At the local level, Oxford is set to become the first city centre to ban all non-electric vehicles with certain streets becoming electric-only by 2020, and the world’s first ultra-low emissions zone (ULEZ) will come into operation in London next year.

Delivery of EV infrastructure through the planning system

As desirable as a low emission, electric-only city may be, the use of electric vehicles poses a number of challenges for town planning and urban design.

Ensuring that there is sufficient infrastructure in place to meet the increased demand for electric vehicle recharging will be a key issue. While there has been a significant growth in the number and geographic spread of EV connectors across the UK since 2011, many more will be required if predicted demand is to be met.

While motorway services and petrol stations will soon be required by law to install charge points for electric cars, simply replacing existing fuel pumps with EV chargers will not provide sufficient capacity, as at present, charging an electric car can take anywhere between 30 minutes to a couple of hours.  Additional charging stations will have to be incorporated into parking spots – either on the road, at home or in car parks.

The planning system is already taking some practical action to address this. Both planning policy and development management provide important delivery mechanisms.

At the national level, in England, the National Planning Policy Framework states that

developments should be located and designed where practical to… incorporate facilities for charging plug-in and other ultra-low emission vehicles”.

In Scotland, high level planning policy also recognises the importance of considering EV charging infrastructure in new developments, with supportive text included in both the Third National Planning Framework and the Scottish Planning Policy 2014. In addition, permitted development rights for off-road charge points came into force in 2014.

At the regional level, some policies require planning authorities to incorporate facilities for charging electric vehicles.  For example, The London Plan states:

developments in all parts of London must… ensure that 1 in 5 spaces provide an electrical charging point to encourage the uptake of electric vehicles”.
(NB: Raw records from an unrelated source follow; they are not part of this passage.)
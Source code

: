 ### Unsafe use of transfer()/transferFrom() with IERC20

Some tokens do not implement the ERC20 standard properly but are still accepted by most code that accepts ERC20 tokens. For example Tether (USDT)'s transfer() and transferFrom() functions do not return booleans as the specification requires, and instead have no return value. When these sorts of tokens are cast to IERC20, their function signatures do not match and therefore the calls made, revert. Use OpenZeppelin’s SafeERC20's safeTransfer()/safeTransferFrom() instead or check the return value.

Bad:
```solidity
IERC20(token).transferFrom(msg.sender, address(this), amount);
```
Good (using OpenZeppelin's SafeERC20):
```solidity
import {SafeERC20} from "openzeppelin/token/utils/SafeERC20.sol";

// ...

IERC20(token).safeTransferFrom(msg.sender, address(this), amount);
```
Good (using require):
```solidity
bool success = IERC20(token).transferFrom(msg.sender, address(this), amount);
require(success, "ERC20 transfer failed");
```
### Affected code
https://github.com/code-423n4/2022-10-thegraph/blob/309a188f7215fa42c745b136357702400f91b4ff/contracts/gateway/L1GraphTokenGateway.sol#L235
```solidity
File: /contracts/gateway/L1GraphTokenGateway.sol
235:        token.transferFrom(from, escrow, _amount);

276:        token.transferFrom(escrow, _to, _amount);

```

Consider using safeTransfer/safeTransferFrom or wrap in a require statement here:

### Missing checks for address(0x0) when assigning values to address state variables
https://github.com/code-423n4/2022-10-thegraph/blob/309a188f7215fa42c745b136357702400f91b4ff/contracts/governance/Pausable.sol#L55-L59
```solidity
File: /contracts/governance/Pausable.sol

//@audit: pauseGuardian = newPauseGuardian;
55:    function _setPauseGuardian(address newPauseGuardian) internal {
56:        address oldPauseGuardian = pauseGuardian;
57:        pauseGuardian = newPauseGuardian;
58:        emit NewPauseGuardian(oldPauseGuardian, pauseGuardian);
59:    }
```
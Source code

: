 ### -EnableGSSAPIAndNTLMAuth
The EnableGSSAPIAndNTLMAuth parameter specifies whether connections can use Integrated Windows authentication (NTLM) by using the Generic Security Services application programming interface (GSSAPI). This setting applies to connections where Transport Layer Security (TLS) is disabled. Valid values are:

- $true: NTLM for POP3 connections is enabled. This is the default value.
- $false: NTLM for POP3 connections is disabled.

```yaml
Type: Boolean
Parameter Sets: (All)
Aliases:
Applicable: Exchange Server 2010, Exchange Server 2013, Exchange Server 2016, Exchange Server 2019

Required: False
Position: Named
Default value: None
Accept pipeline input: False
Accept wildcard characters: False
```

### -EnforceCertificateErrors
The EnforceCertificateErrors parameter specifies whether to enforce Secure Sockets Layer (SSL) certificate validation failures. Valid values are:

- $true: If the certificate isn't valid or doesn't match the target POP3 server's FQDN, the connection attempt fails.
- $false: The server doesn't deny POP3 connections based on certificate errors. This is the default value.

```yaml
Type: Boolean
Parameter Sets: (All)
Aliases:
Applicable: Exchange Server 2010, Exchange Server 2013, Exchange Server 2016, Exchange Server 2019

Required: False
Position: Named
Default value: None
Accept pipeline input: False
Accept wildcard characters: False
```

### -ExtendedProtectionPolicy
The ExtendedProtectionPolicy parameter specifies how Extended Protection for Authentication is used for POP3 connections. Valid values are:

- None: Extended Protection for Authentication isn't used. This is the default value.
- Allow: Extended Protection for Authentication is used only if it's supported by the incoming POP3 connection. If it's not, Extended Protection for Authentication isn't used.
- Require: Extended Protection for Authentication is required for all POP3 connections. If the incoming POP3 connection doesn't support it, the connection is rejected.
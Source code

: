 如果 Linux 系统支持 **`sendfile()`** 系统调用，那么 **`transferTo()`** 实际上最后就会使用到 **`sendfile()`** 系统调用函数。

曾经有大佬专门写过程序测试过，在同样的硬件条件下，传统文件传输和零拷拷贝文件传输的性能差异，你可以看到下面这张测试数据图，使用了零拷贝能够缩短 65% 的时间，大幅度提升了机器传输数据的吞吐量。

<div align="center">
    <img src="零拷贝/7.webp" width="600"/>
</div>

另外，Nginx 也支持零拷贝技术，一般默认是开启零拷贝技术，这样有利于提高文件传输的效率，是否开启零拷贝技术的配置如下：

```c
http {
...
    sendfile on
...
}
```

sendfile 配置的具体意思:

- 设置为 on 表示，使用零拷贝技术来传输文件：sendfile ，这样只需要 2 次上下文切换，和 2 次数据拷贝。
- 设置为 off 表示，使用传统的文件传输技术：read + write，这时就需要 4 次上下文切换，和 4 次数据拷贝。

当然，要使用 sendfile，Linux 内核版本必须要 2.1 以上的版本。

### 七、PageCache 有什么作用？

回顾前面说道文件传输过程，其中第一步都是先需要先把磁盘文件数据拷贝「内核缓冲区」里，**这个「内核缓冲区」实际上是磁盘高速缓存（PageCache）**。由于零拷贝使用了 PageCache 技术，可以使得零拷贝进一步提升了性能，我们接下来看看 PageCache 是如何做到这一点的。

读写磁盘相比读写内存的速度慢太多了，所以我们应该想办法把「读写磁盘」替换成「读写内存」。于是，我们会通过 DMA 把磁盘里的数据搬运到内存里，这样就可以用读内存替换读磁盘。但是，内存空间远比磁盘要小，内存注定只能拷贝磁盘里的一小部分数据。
Several local authorities also use local plan policies to require electric vehicle provision, and others use their development control powers to require developers to provide electric vehicle charging points.

Some authorities have also taken opportunities to broker EV via non-planning routes, for example, the provision of public recharging point provision through grants.  One such example the On-Street Residential Chargepoint Scheme was set up in 2016, and provides up to 75% of the cost of procuring and installing chargepoints.

Challenges remain

While progress is being made, a number of challenges remain.

As well as increasing the overall number of available charging stations, planners will need to ensure that they are adequately distributed within a city so that there’s always one within reasonable driving range.  Specifying EV charging points on new developments runs the risk of a ‘scattergun’ approach, particularly where developments are concentrated in specific areas.  Local authorities would do well to adopt a strategic and planned approach to EV provision to ensure adequate coverage.  This will be particularly important in rural areas, as electric cars typically have a maximum range of around 150 miles. ’Range anxiety’ is an affliction suffered by many electric car drivers!

While various grants are available for electric car owners to install charging infrastructure at their homes, it is also not yet clear how home EV charging will work in densely populated areas without private parking, such as large blocks of flats. One potential solution may be the use of massive batteries kept in shipping container-style boxes, with up to 50 charging points attached.

The provision of on street EV charging facilities may present a design challenge in historic and/or conservation areas. In London, this has been dealt with by retrofitting existing street lamps with EV infrastructure, even including heritage lamps in Kensington and Chelsea.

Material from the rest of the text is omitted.